Hanya Untuk Mencium Tangan Ibu
Nov 13, 2017
Add Comment
Meskipun berkali-kali membaca kisah ini, tetap saja air mata tak terbendung. kisah nyata yang dialami oleh salah satu master motivator
Indonesia, Jamil Azzaini. HARI itu, saya menggunakan jasa taxi, Blue Bird. Begitu saya
naik taxi sang driver menyapa dengan kata-kata yang lembut dan bahasa tubuh
yang mengesankan.
Semakin saya ajak ngobrol, saya semakin “jatuh cinta” dengan
driver itu. Dalam hati saya bergumam, “Pasti ada sesuatu di dalam diri driver
ini sehingga pribadinya begitu mempesona. Saya ingin banyak belajar dengan
driver ini.”
Agar punya kesempatan yang lebih luas untuk ngobrol, driver
ini saya ajak makan siang di salah satu restoran kesukaan saya di Bogor.
Awalnya dia menolak, tetapi setelah saya “paksa” akhirnya ia bersedia menemani
saya.
Ketika saya tanya mau pesan apa, dia menjawab, “Terserah
bapak.” Driver itu saya pesankan menu sama persis dengan pesanan saya: Sate
kambing tanpa lemak dan sop kambing, masing-masing satu mangkok.
Sebelum makan saya bertanya, “Tinggal dimana?” Dia menjawab,
“Balaraja Tangerang.”
“Berapa jam perjalanan ke pool?” sambung saya.
Diapun menjawab, “Empat jam.” Saya terkejut, “Hah!
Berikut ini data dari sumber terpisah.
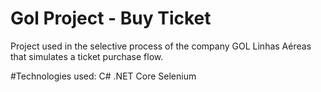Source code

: # Gol Project - Buy Ticket
Project used in the selective process of the company GOL Linhas Aéreas that simulates a ticket purchase flow.

#Technologies used:
C#
.NET Core
Selenium
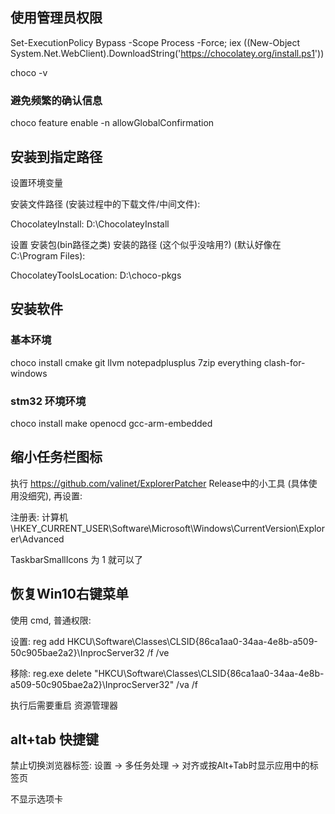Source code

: ## 使用管理员权限

Set-ExecutionPolicy Bypass -Scope Process -Force; iex ((New-Object System.Net.WebClient).DownloadString('https://chocolatey.org/install.ps1'))

choco -v

### 避免频繁的确认信息

choco feature enable -n allowGlobalConfirmation

## 安装到指定路径

设置环境变量

安装文件路径 (安装过程中的下载文件/中间文件):

ChocolateyInstall: D:\ChocolateyInstall

设置 安装包(bin路径之类) 安装的路径 (这个似乎没啥用?) (默认好像在 C:\Program Files):

ChocolateyToolsLocation: D:\choco-pkgs

## 安装软件

### 基本环境

choco install cmake git llvm notepadplusplus 7zip everything clash-for-windows

### stm32 环境环境

choco install make openocd gcc-arm-embedded

## 缩小任务栏图标

执行 https://github.com/valinet/ExplorerPatcher Release中的小工具 (具体使用没细究), 再设置:

注册表: 计算机\HKEY_CURRENT_USER\Software\Microsoft\Windows\CurrentVersion\Explorer\Advanced

TaskbarSmallIcons 为 1 就可以了

## 恢复Win10右键菜单

使用 cmd, 普通权限:

设置:
reg add HKCU\Software\Classes\CLSID\{86ca1aa0-34aa-4e8b-a509-50c905bae2a2}\InprocServer32 /f /ve

移除:
reg.exe delete "HKCU\Software\Classes\CLSID\{86ca1aa0-34aa-4e8b-a509-50c905bae2a2}\InprocServer32" /va /f

执行后需要重启 资源管理器

## alt+tab 快捷键

禁止切换浏览器标签: 设置 -> 多任务处理 -> 对齐或按Alt+Tab时显示应用中的标签页

不显示选项卡

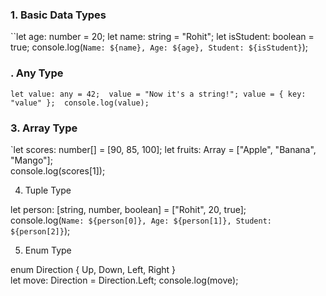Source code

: 
### **1. Basic Data Types**

``let age: number = 20; 
let name: string = "Rohit";
let isStudent: boolean = true; 
console.log(`Name: ${name}, Age: ${age}, Student: ${isStudent}`);

### **. Any Type**

`let value: any = 42; 
value = "Now it's a string!";
value = { key: "value" }; 
console.log(value);`


### **3. Array Type**

`let scores: number[] = [90, 85, 100];
let fruits: Array<string> = ["Apple", "Banana", "Mango"];  
console.log(scores[1]); 

4. Tuple Type 

let person: [string, number, boolean] = ["Rohit", 20, true];  
console.log(`Name: ${person[0]}, Age: ${person[1]}, Student: ${person[2]}`);

5. Enum Type

enum Direction {   Up,   Down,   Left,   Right }  
let move: Direction = Direction.Left; 
console.log(move); 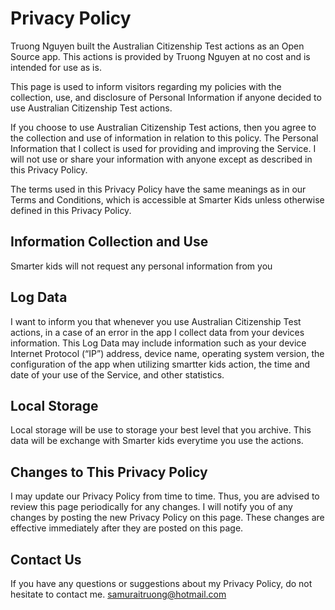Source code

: # Privacy Policy
Truong Nguyen built the Australian Citizenship Test actions as an Open Source app. This actions is provided by Truong Nguyen at no cost and is intended for use as is.

This page is used to inform visitors regarding my policies with the collection, use, and disclosure of Personal Information if anyone decided to use Australian Citizenship Test actions.

If you choose to use Australian Citizenship Test actions, then you agree to the collection and use of information in relation to this policy. The Personal Information that I collect is used for providing and improving the Service. I will not use or share your information with anyone except as described in this Privacy Policy.

The terms used in this Privacy Policy have the same meanings as in our Terms and Conditions, which is accessible at Smarter Kids unless otherwise defined in this Privacy Policy.

## Information Collection and Use

Smarter kids will not request any personal information from you

## Log Data

I want to inform you that whenever you use Australian Citizenship Test actions, in a case of an error in the app I collect data from your devices information. This Log Data may include information such as your device Internet Protocol (“IP”) address, device name, operating system version, the configuration of the app when utilizing smartter kids action, the time and date of your use of the Service, and other statistics.

## Local Storage

Local storage will be use to storage your best level that you archive. This data will be exchange with Smarter kids everytime you use the actions.

## Changes to This Privacy Policy

I may update our Privacy Policy from time to time. Thus, you are advised to review this page periodically for any changes. I will notify you of any changes by posting the new Privacy Policy on this page. These changes are effective immediately after they are posted on this page.

## Contact Us

If you have any questions or suggestions about my Privacy Policy, do not hesitate to contact me. samuraitruong@hotmail.com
Empat
jam? Pergi pulang delapan jam. Kenapa gak nginep saja di pool?” Dia segera
menjawab, “Saya harus menjaga ibu saya.”
“Menjaga ibu?” batinku. Bagaimana mungkin menjaga ibu,
sampai rumah jam 23.30 berangkat kerja jam 03.30 dini hari?
Untuk mengurangi rasa penasaran, kemudian saya bertanya
lagi, “Bukannya sampai rumah ibu sudah tidur, berangkat ibu belum bangun?”
Dengan agak terbata dia menjawab, “Setiap saya berangkat ibu
sudah bangun. Saya hanya ingin mencium tangan ibu setiap pagi sebelum berangkat
kerja, sambil berdoa semoga saya bisa membahagiakan ibu.”
Jawaban itu menusuk sanubariku, hanya sekedar mencium tangan
ibu dan mendoakannya ia rela menempuh perjalanan delapan jam setiap hari.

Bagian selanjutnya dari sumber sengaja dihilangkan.